|
Submitted by
Assigned_Reviewer_4
Q1: Comments to author(s).
First provide a summary of the paper, and then address the following
criteria: Quality, clarity, originality and significance. (For detailed
reviewing guidelines, see
http://nips.cc/PaperInformation/ReviewerInstructions)
This paper introduces a novel sampling algorithm for
graphical models. The algorithm creates an auxiliary distribution close to
the desired distribution by discretizing the weights. A higher-dimensional
embedding is defined using this distribution such that uniform samples
from this embedding correspond to the samples from the auxiliary
distribution. The uniform samples are generated using projection using
hash function, followed by a search procedure. Experiments on synthetic
grids and a software verification application demonstrate better marginals
as compared to MCMC and BP.
The proposed approach is quite
interesting and potentially very useful. Although the approach extends
upon a number of existing approaches, its application for inference in
discrete graphical model is quite novel. I also like the idea of using
combinatorial solvers as black boxes to solve harder problems such as
marginal inference. The experimental results were also quite impressive
for the synthetic grids.
I have the following reservations with
the paper:
- The writing in the paper was quite confusing and
unclear. The authors rely too much on notation, instead of describing the
approach. A running example would've been helpful.
- The paper
does not concisely describe the related work, instead it is strewn across
multiple sections.
- The authors describe how the various
parameters of the algorithm (b,l) control the tradeoff between accuracy
and speed. It would've been useful to examine this tradeoff as these
parameters are varied empirically.
- The author do a poor job of
describing the fail cases of the algorithm. For example, if the optimizer
fails to find sufficient feasible points, the sampler does not propose a
sample (rejection sampling style). But the authors do not discuss what
would lead to a better or worse rejection rate, i.e. is it based on the
distribution of weights, the size of the configuration space, the
factorization of the model, etc.
Q2: Please
summarize your review in 1-2 sentences
The paper introduces a sampling approach for discrete
graphical models that is accompanied by strong theoretical bounds and
significantly outperforms MCMC and BP on synthetic grids. I feel this
would be a valuable contribution for NIPS.
Submitted by
Assigned_Reviewer_5
Q1: Comments to author(s).
First provide a summary of the paper, and then address the following
criteria: Quality, clarity, originality and significance. (For detailed
reviewing guidelines, see
http://nips.cc/PaperInformation/ReviewerInstructions)

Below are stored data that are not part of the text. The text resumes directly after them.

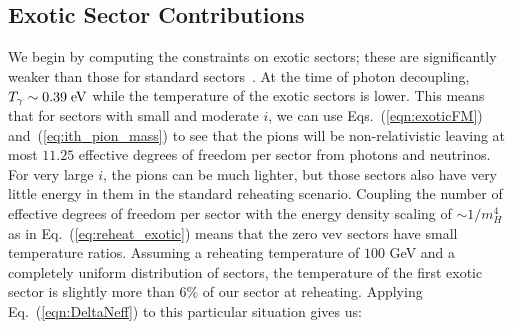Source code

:\documentclass[nofootinbib,twocolumn,preprintnumbers]{revtex4-1}
\begin{document}
\subsection{Exotic Sector Contributions}
We begin by computing the constraints on exotic sectors; these are significantly weaker than those for standard sectors~\cite{Arkani-Hamed:2016rle}. 
At the time of photon decoupling, $T_\gamma \sim 0.39 \;{\rm eV}$ while the temperature of the exotic sectors is lower. This means that for sectors with small and moderate $i$, we can use Eqs.~(\ref{eqn:exoticFM}) and~(\ref{eq:ith_pion_mass}) to see that the pions will be non-relativistic  leaving at most $11.25$ effective degrees of freedom per sector from photons and neutrinos.  For very large $i$, the pions can be much lighter, but those sectors also have very little energy in them in the standard reheating scenario. 
Coupling the number of effective degrees of freedom per sector with the energy density scaling of $\sim 1/m_H^4$ as in Eq.~(\ref{eq:reheat_exotic}) means that the zero vev sectors have small temperature ratios. Assuming a reheating temperature of $100$ GeV and a completely uniform distribution of sectors, the temperature of the first exotic sector is slightly more than $6\%$ of our sector at reheating. Applying Eq.~(\ref{eqn:DeltaNeff}) to this particular situation gives us:
\end{document}
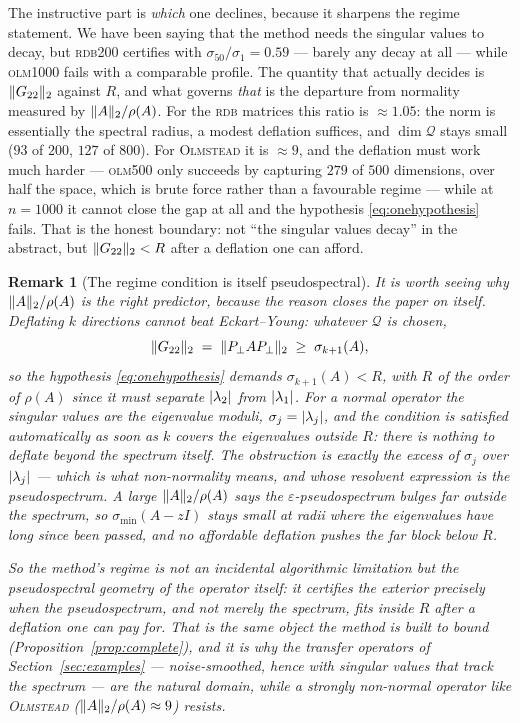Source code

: \documentclass[11pt]{article}
\newtheorem{remark}[theorem]{Remark}
\newcommand{\sigmin}{\sigma_{\min}}
\DeclarePairedDelimiter{\norm}{\lVert}{\rVert}
\DeclarePairedDelimiter{\abs}{\lvert}{\rvert}
\begin{document}
The instructive part is \emph{which} one declines, because it sharpens the regime statement. We have
been saying that the method needs the singular values to decay, but \textsc{rdb200} certifies with
$\sigma_{50}/\sigma_1=0.59$ --- barely any decay at all --- while \textsc{olm1000} fails with a
comparable profile. The quantity that actually decides is $\norm{G_{22}}_2$ against $R$, and what
governs \emph{that} is the departure from normality measured by $\norm{A}_2/\rho(A)$. For the
\textsc{rdb} matrices this ratio is $\approx1.05$: the norm is essentially the spectral radius, a
modest deflation suffices, and $\dim\mathcal Q$ stays small ($93$ of $200$, $127$ of $800$). For
\textsc{Olmstead} it is $\approx9$, and the deflation must work much harder --- \textsc{olm500} only
succeeds by capturing $279$ of $500$ dimensions, over half the space, which is brute force rather
than a favourable regime --- while at $n=1000$ it cannot close the gap at all and the hypothesis
\eqref{eq:onehypothesis} fails. That is the honest boundary: not ``the singular values decay'' in the
abstract, but $\norm{G_{22}}_2<R$ after a deflation one can afford.

\begin{remark}[The regime condition is itself pseudospectral]\label{rem:pseudoobstruction}
It is worth seeing why $\norm{A}_2/\rho(A)$ is the right predictor, because the reason closes the
paper on itself. Deflating $k$ directions cannot beat Eckart--Young: whatever $\mathcal Q$ is chosen,
\[
  \norm{G_{22}}_2\;=\;\norm{P_\perp AP_\perp}_2\;\ge\;\sigma_{k+1}(A),
\]
so the hypothesis \eqref{eq:onehypothesis} demands $\sigma_{k+1}(A)<R$, with $R$ of the order of
$\rho(A)$ since it must separate $\abs{\lambda_2}$ from $\abs{\lambda_1}$. For a \emph{normal}
operator the singular values are the eigenvalue moduli, $\sigma_j=\abs{\lambda_j}$, and the condition
is satisfied automatically as soon as $k$ covers the eigenvalues outside $R$: there is nothing to
deflate beyond the spectrum itself. The obstruction is exactly the \emph{excess} of $\sigma_j$ over
$\abs{\lambda_j}$ --- which is what non-normality means, and whose resolvent expression is the
pseudospectrum. A large $\norm{A}_2/\rho(A)$ says the $\varepsilon$-pseudospectrum bulges far outside
the spectrum, so $\sigmin(A-zI)$ stays small at radii where the eigenvalues have long since been
passed, and no affordable deflation pushes the far block below $R$.

So the method's regime is not an incidental algorithmic limitation but the pseudospectral geometry of
the operator itself: it certifies the exterior precisely when the \emph{pseudospectrum}, and not
merely the spectrum, fits inside $R$ after a deflation one can pay for. That is the same object the
method is built to bound (Proposition~\ref{prop:complete}), and it is why the transfer operators of
Section~\ref{sec:examples} --- noise-smoothed, hence with singular values that track the spectrum ---
are the natural domain, while a strongly non-normal operator like \textsc{Olmstead}
($\norm{A}_2/\rho(A)\approx9$) resists.
\end{remark}
\end{document}
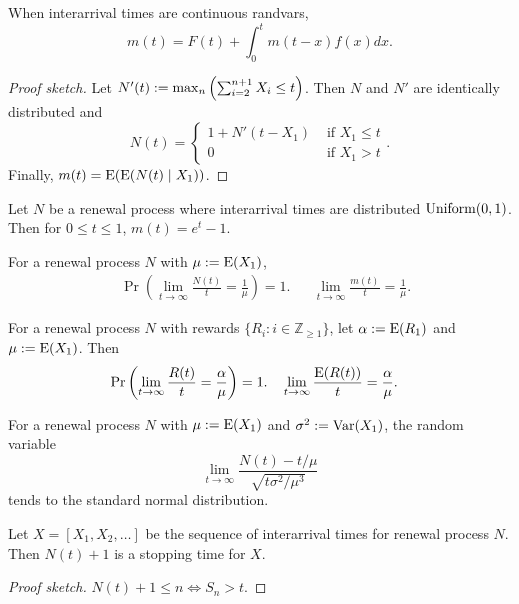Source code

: \documentclass[a4paper, 12pt, fleqn]{article}
\begin{document}
\begin{theorem}
When interarrival times are continuous randvars,
\[ m(t) = F(t) + \int_0^t m(t-x)f(x)dx. \]
\end{theorem}
\begin{proof}[Proof sketch]
Let $N'(t) := \max_n \left( \sum_{i=2}^{n+1} X_i \le t \right)$.
Then $N$ and $N'$ are identically distributed and
\[ N(t) = \begin{cases} 1 + N'(t-X_1) & \textrm{ if } X_1 \le t
\\ 0 & \textrm{ if } X_1 > t \end{cases}. \]
Finally, $m(t) = \operatorname*{E}(\operatorname*{E}(N(t) \mid X_1))$.
\end{proof}

\begin{corollary}
Let $N$ be a renewal process where interarrival times are distributed $\operatorname{Uniform}(0, 1)$.
Then for $0 \le t \le 1$, $m(t) = e^t - 1$.
\end{corollary}

\begin{theorem}
For a renewal process $N$ with $\mu := \operatorname*{E}(X_1)$,
\begin{align*}
& \Pr\left(\lim_{t \to \infty} \frac{N(t)}{t} = \frac{1}{\mu}\right) = 1.
&& \lim_{t \to \infty} \frac{m(t)}{t} = \frac{1}{\mu}.
\end{align*}
\end{theorem}

\begin{theorem}
For a renewal process $N$ with rewards $\{R_i: i \in \mathbb{Z}_{\ge 1}\}$,
let $\alpha := \operatorname*{E}(R_1)$ and $\mu := \operatorname*{E}(X_1)$. Then
\begin{align*}
& \Pr\left(\lim_{t \to \infty} \frac{R(t)}{t} = \frac{\alpha}{\mu}\right) = 1.
&& \lim_{t \to \infty} \frac{\operatorname*{E}(R(t))}{t} = \frac{\alpha}{\mu}.
\end{align*}
\end{theorem}

\begin{theorem}
For a renewal process $N$ with $\mu := \operatorname*{E}(X_1)$ and $\sigma^2 := \operatorname*{Var}(X_1)$,
the random variable
\[ \lim_{t \to \infty} \frac{N(t) - t/\mu}{\sqrt{t\sigma^2/\mu^3}} \]
tends to the standard normal distribution.
\end{theorem}

\begin{lemma}
Let $X = [X_1, X_2, \ldots]$ be the sequence of interarrival times for renewal process $N$.
Then $N(t)+1$ is a stopping time for $X$.
\end{lemma}
\begin{proof}[Proof sketch]
$N(t)+1 \le n \iff S_n > t$.
\end{proof}
\end{document}
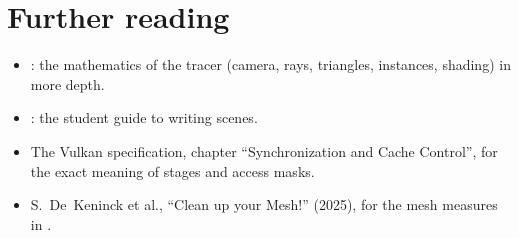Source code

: \documentclass[11pt,a4paper]{article}
\begin{document}
\section{Further reading}

\begin{itemize}
  \item {}: the mathematics of the tracer (camera, rays, triangles, instances, shading) in more depth.
  \item {}: the student guide to writing scenes.
  \item The Vulkan specification, chapter ``Synchronization and Cache Control'', for the exact meaning of stages and access masks.
  \item S.~De~Keninck et al., ``Clean up your Mesh!'' (2025), for the mesh measures in .
\end{itemize}
\end{document}
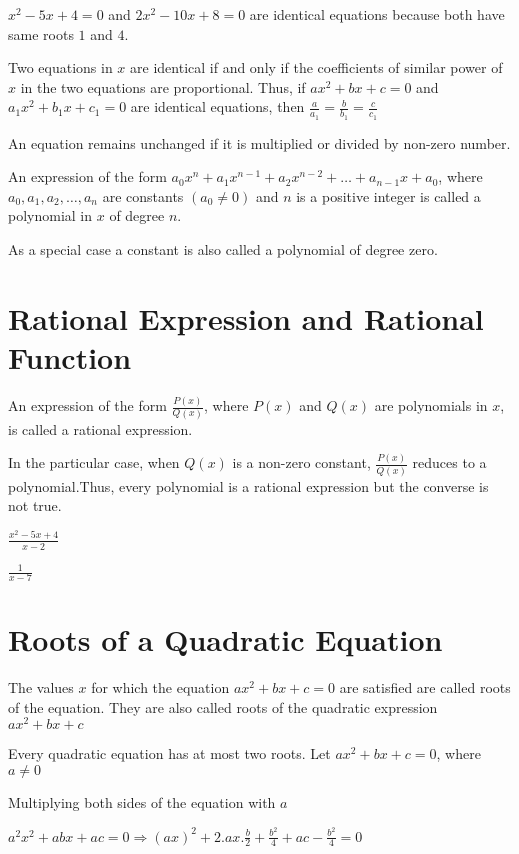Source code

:  $x^2 - 5x + 4 = 0$ and $2x^2 - 10x + 8 = 0$ are identical equations because both have same roots $1$ and $4$.

\startitemize[n]
\item Two equations in $x$ are identical if and only if the coefficients of similar power of $x$ in the two equations are
  proportional. Thus, if $ax^2 + bx + c = 0$ and $a_1x^2 + b_1x + c_1 = 0$ are identical equations, then $\frac{a}{a_1} =
  \frac{b}{b_1} = \frac{c}{c_1}$
\item An equation remains unchanged if it is multiplied or divided by non-zero number.
\stopitemize

An expression of the form $a_0x^n + a_1x^{n - 1} + a_2x^{n - 2} + \ldots + a_{n - 1}x + a_0$, where $a_0, a_1, a_2, \ldots, a_n$
are constants $(a_0 \neq 0)$ and $n$ is a positive integer is called a polynomial in $x$ of degree $n$.

As a special case a constant is also called a polynomial of degree zero.

\section{Rational Expression and Rational Function}
An expression of the form $\frac{P(x)}{Q(x)}$, where $P(x)$ and $Q(x)$ are polynomials in $x$, is called a rational expression.

In the particular case, when $Q(x)$ is a non-zero constant, $\frac{P(x)}{Q(x)}$ reduces to a polynomial.Thus, every polynomial is a
rational expression but the converse is not true.

\startitemize[n]
\item $\frac{x^2 - 5x + 4}{x - 2}$
\item $\frac{1}{x - 7}$
\stopitemize

\section{Roots of a Quadratic Equation}
The values $x$ for which the equation $ax^2 + bx + c = 0$ are satisfied are called roots of the equation. They are also called
roots of the quadratic expression $ax^2 + bx + c$

Every quadratic equation has at most two roots. Let $ax^2 + bx + c = 0$, where $a\neq 0$

Multiplying both sides of the equation with $a$

$a^2x^2 + abx + ac = 0 \Rightarrow (ax)^2 + 2.ax.\frac{b}{2} + \frac{b^2}{4} + ac - \frac{b^2}{4} = 0$

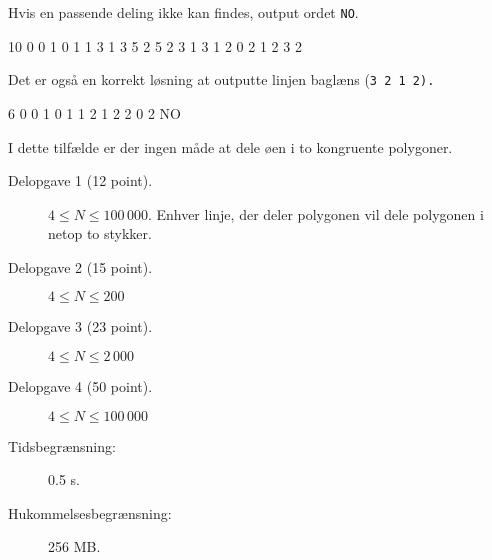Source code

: \documentclass{boi2014-dk}
\newcommand{\constant}[1]{{\tt #1}}
\begin{document}
    Hvis en passende deling ikke kan findes, output ordet \constant{NO}.

    \Examples
	\example
	{
		10
		0 0
		1 0
		1 1
		3 1
		3 5
		2 5
		2 3
		1 3
		1 2
		0 2
	}
	{
		1 2 3 2
	}
	{
        Det er også en korrekt løsning at outputte linjen baglæns (\tt{3 2 1
        2}).

        \begin{center}
        \end{center}
	}

	\example
	{
		6
		0 0
		1 0
		1 1
		2 1
		2 2
		0 2
	}
	{
		NO
	}
    {
        I dette tilfælde er der ingen måde at dele øen i to kongruente
        polygoner.
        \begin{center}
        \end{center}
    }

    \Scoring

    \begin{description}
        \item[Delopgave 1 (12 point).] $4 \le N \le 100\,000$. Enhver linje,
            der deler polygonen vil dele polygonen i netop to stykker.
        \item[Delopgave 2 (15 point).] $4 \le N \le 200$
        \item[Delopgave 3 (23 point).] $4 \le N \le 2\,000$
        \item[Delopgave 4 (50 point).] $4 \le N \le 100\,000$
    \end{description}

    \Constraints

    \begin{description}
        \item[Tidsbegrænsning:] 0.5 s.
        \item[Hukommelsesbegrænsning:] 256 MB.
    \end{description}
\end{document}
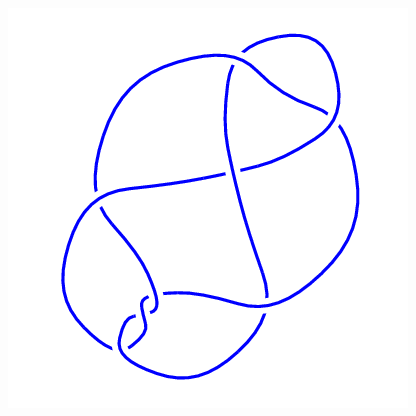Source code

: \begin{figure}[H]
\begin{minipage}[b]{.18\linewidth}
    \end{minipage}
    \begin{minipage}[b]{.18\linewidth}
        \centering
        \includegraphics[width=\linewidth]{../data/8_11.png}
    \end{minipage}
\end{figure}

This paper presents a new approach to sampling from
binary graphical models. There are two main tricks in this paper. The
first is a clever construction to transform an arbitrary distribution over
binary vectors x into a uniform distribution over an expanded space. This
is done by augmenting x with additional bits, which are subject to parity
constraints that ensure that the number of is approximately proportional
to the original probability of x. This is a uniform distribution over a
set with complex nonlinear constraints, so sampling from this distribution
is challenging. Hence the second trick, to sample from this distribution
by adding random parity constraints, running combinatorial search to find
configurations of x that satisfy the random constraints, and returns the
feasible points. By controlling the parameters of this procedure
carefully, the authors obtain guarantees that this procedure approximately
samples from the given disribution.
The method requires access to
two subroutines: One to perform MAP inference in the model, and one that
can find feasible configurations of x that satisfy the random parity
constraints. Both of these are nonlinear optimization problems, the
complexity of which depends on the complexity of the model.
To my
knowledge, this is an interesting and creative approach which could be
useful for situations in which there are strong correlations between
the variables, which can cause problems for simpler methods like Gibbs
sampling or belief propagation.
The experimental results are
sufficient to indicate that this method is feasible for some practical
problems, but they do leave unanswered questions about in what
situations the method is most effective. For example, in the synthetic
results, the point of synthetic experiments, when they are well done, is
to answer questions about which inference methods are most appropriate
for different families of distributions. The experiments in this paper
don't provide any insight into this. As far as I can tell, they show
results from only two weight settings of the Ising model. (Can the authors
confirm?) Certainly BP and Gibbs don't work this poorly on all
distributions, or else no one would use them. The results on the software
verification benchmark are interesting and welcome, but it would be nice
to have more of a sense of what the state of the art is on this
benchmark.
One practical disadvantage to this method is that it
has five tuning parameters, and it could be difficult for users to
understand interactions between them. Also, there is a (user-controllable)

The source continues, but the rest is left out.